The Biophysicist, the Billionaire, and the Quest to Cure Disease—an Update
Mark Zuckerberg & Priscilla Chan tapped Stanford's Steve Quake to help eradicate disease by 2100.—a progress report in year 8 of The Chan Zuckeberg initiative.
By David Ewing Duncan—September 18, 2024
On a sunny San Francisco September afternoon in 2016, I watched Mark Zuckerberg announce with his wife, Priscilla Chan, that they were pledging 99% of Zuckerberg’s then $43 billion fortune to cure all disease by 2001. Like most people in the audience I tried not to smile at this decidedly Quixotic ambition, a reaction that was somewhat tempered when C&Z added that they were entrusting their quest to a bevy of of highly respected scientists like the Stanford biophysicist Steve Quake, a star researcher not known for tilting at windmills.
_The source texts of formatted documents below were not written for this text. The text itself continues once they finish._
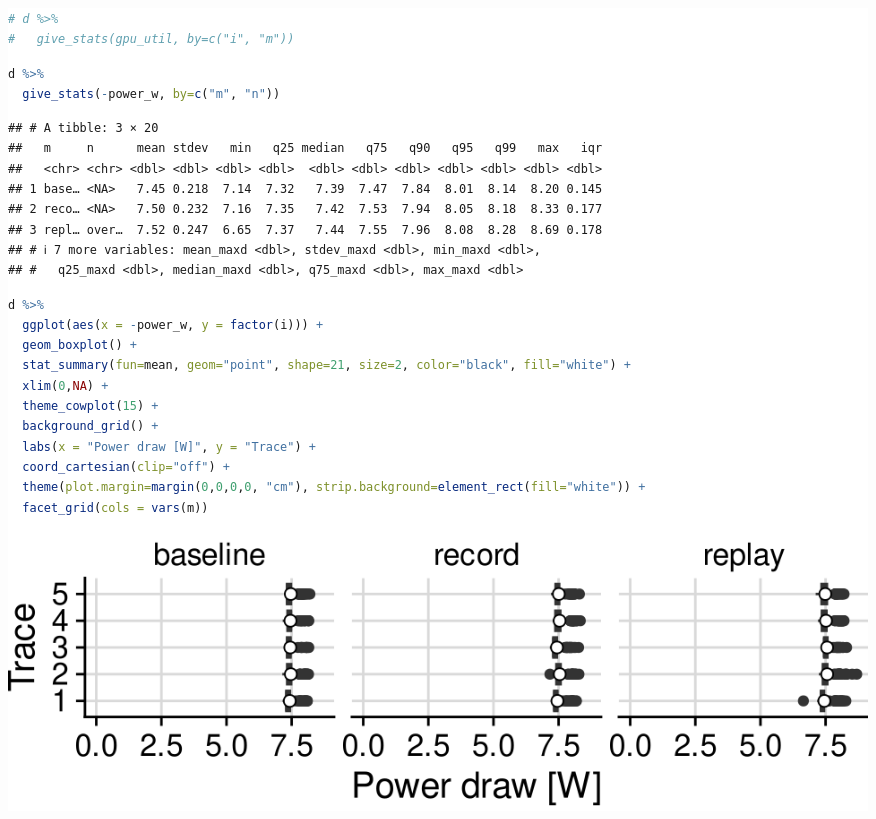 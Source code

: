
 ``` r
# d %>%
#   give_stats(gpu_util, by=c("i", "m"))
```

``` r
d %>%
  give_stats(-power_w, by=c("m", "n"))
```

    ## # A tibble: 3 × 20
    ##   m     n      mean stdev   min   q25 median   q75   q90   q95   q99   max   iqr
    ##   <chr> <chr> <dbl> <dbl> <dbl> <dbl>  <dbl> <dbl> <dbl> <dbl> <dbl> <dbl> <dbl>
    ## 1 base… <NA>   7.45 0.218  7.14  7.32   7.39  7.47  7.84  8.01  8.14  8.20 0.145
    ## 2 reco… <NA>   7.50 0.232  7.16  7.35   7.42  7.53  7.94  8.05  8.18  8.33 0.177
    ## 3 repl… over…  7.52 0.247  6.65  7.37   7.44  7.55  7.96  8.08  8.28  8.69 0.178
    ## # ℹ 7 more variables: mean_maxd <dbl>, stdev_maxd <dbl>, min_maxd <dbl>,
    ## #   q25_maxd <dbl>, median_maxd <dbl>, q75_maxd <dbl>, max_maxd <dbl>

``` r
d %>%
  ggplot(aes(x = -power_w, y = factor(i))) +
  geom_boxplot() +
  stat_summary(fun=mean, geom="point", shape=21, size=2, color="black", fill="white") +
  xlim(0,NA) +
  theme_cowplot(15) +
  background_grid() +
  labs(x = "Power draw [W]", y = "Trace") +
  coord_cartesian(clip="off") +
  theme(plot.margin=margin(0,0,0,0, "cm"), strip.background=element_rect(fill="white")) +
  facet_grid(cols = vars(m))
```

![](Results_files/figure-gfm/val-perf-overhead-power-draw-all-box-1.svg)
When I sat down recently to chat with Quake—at the Lake Nona Impact Forum in Orlando—he told me his first reaction to the CZI plan: that it was ridiculous. But he came around when Zuckerberg and Chan explained that the aim was aspirational, a Very Big Idea intended to inspire—and that the meta couple would be closely adhering to real science. “They convinced me,” said Quake, “and they have stuck to what they promised.”
I first met Steve Quake in the Bay Area of the early 2000s, when I was covering the early days of biotech merging with biophysics, bioengineering, and advanced computing. He was one of a small cadre of brilliant young scientists making names for themselves with highly original thinking and discoveries in rapidly emerging fields like microfluidics, genomics and other omics, and single-cell expression—and more recently with how to characterize, analyze, and bioengineer cells, including immune cells. Not only did I go back to Quake many times for quotes, I also found him to be thoughtful and down to earth on a broad array of topics, including some ranging far beyond science.
Since 2016, Zuckerberg and Chan have spent around $6.4 billion on a range of projects, including big efforts to research and better understand COVID-19 and infectious disease, and to build a “cell atlas,” collaborating with other research centers to redefine how we understand these fundamental units of life. The couple has invested in new technologies like advanced cryo electron microscopy, creating the Chan Zuckerberg Institute for Advanced Biological Imaging in Redwood City, California, with plans to spend up to $900 million to support it.
CZI is betting big on AI, too, mirroring Meta’s substantial investment. At Harvard they recently launched the Kempner Institute for the Study of Natural and Artificial Intelligence–named after Zuckerberg’s mother, Karen Kempner Zuckerberg—pledging $500 million to support it for 10 to 15 years.
Emulating the Silicon Valley ethos of bashing the old and building the new, CZI also has devoted itself to busting up orthodoxies in how scientists’ approach and organize biomedical research. “We wanted to be interdisciplinary,” said Priscilla Chan, in a recent interview on stage at Cure in New York City. “We wanted to bring people from all different backgrounds to work on a shared problem, to work across sectors to solve a collaborative problem together, something that wouldn't have been possible within a single lab.” For more of this interview with Priscilla Chan, see additional excerpts below.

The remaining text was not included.